Lessons Learned der BSU zum Tragen von Rettungswesten

Die BSU (Bundesstelle für Seeunfalluntersuchungen) hat einen neuen „Lessons Learned“ zum Tragen von Rettungswesten herausgegeben. Grund hierfür sind wiederholte – zum Teil schwere – Seenotfälle mit Todesfolge. Hiermit veröffentlichen wir die aktuelle Ausgabe mit der dringenden Bitte um Beachtung – egal bei welcher Wassersportart und welchen Alters: 

Rettungswesten tragen auf einer Hochsee-Segelyacht

PERSON ÜBER BORD

Sehr schwerer Seeunfall: Tod des Bootsführers einer Segelyacht nach Überbordgehen

Was passierte?

Etwa anderthalb Stunden nach Törnbeginn stürzte der Bootsführer einer 13,50 m langen, gewerblich genutzten Segelyacht nach einem misslungenen Segelmanöver über Bord und ertrank.
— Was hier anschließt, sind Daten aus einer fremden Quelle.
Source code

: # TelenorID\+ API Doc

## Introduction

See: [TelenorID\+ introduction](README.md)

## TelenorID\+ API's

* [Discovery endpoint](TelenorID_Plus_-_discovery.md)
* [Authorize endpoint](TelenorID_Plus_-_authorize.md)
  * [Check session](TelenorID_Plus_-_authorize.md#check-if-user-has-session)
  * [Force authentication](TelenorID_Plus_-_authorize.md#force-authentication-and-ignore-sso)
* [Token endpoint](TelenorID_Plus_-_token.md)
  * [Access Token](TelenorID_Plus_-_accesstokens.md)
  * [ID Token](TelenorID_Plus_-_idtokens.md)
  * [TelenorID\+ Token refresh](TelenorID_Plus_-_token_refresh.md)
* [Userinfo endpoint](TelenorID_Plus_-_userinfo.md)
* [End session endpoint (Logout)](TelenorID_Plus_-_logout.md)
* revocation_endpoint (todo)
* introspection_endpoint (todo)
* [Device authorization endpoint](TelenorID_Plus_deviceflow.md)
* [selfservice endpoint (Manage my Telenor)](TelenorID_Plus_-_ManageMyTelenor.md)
Der Verunfallte war auf das Vorschiff gegangen, da sich dort die Schoten des Vorsegels verfangen hatten. Nach der Klarierung der Leinen richtete er sich in dem Moment auf, als wieder Wind ins Segel kam, die Yacht krängte und Fahrt aufnahm. Der Bootsführer fiel rücklings über die Reling ins Wasser. Er hatte sich nicht mittels Lifeline gesichert und trug keine Rettungsweste. Den Mitsegelnden gelang es nicht, den Verunfallten zurück an Bord zu bringen, obwohl er sich kurz darauf am Heck der Yacht befand. Einer von ihnen begab sich zur Unterstützung selbst ins Wasser, verlor den Kontakt zur Yacht und konnte unterkühlt gerettet werden. Ein Rettungshelikopter barg den Skipper, alle Reanimationsversuche blieben erfolglos.

Warum passierte es?

  • Die Gefährdungsbeurteilung des Schiffsbetreibers identifizierte die Gefahr des Überbordgehens und Ertrinkens und nannte das Tragen einer Rettungsweste sowie das Anleinen mit Lifeline als Schutzmaßnahmen. Entsprechende Ausrüstung war an Bord vorhanden. Die in der Gefährdungsbeurteilung vorgesehenen Maßnahmen waren unwirksam, da sie nicht umgesetzt wurden.
  • Vor Törnbeginn wurden durch den Bootsführer keine Notrollen festgelegt und keine Person-über-Bord-Übung durchgeführt. Obwohl die Yacht mit einer Bergeschlaufe sowie weiterer Bergungsausrüstung ausgestattet war, wussten die Mitsegelnden aufgrund einer unvollständigen Sicherheitseinweisung nichts von diesem Equipment. Sie handelten spontan und brachten im Verlauf der Notsituation ihre individuellen Fähigkeiten bestmöglich ein.
  • Weitere Faktoren trugen zum Unfallgeschehen bei: Mangelhaftes Crew Management, eine niedrige Wassertemperatur (ca. 5 °C), Schwierigkeiten beim Lösen von Rettungsmitteln von der Reling, für die Wetterverhältnisse dürftige Kleidung sowie Müdigkeit und körperliche wie mentale Verfassung des Bootsführers, Überbordgehen durch nicht bestimmungsgemäße Befestigung und Sinken der als Wiedereinstiegsmittel eingesetzten Badeleiter.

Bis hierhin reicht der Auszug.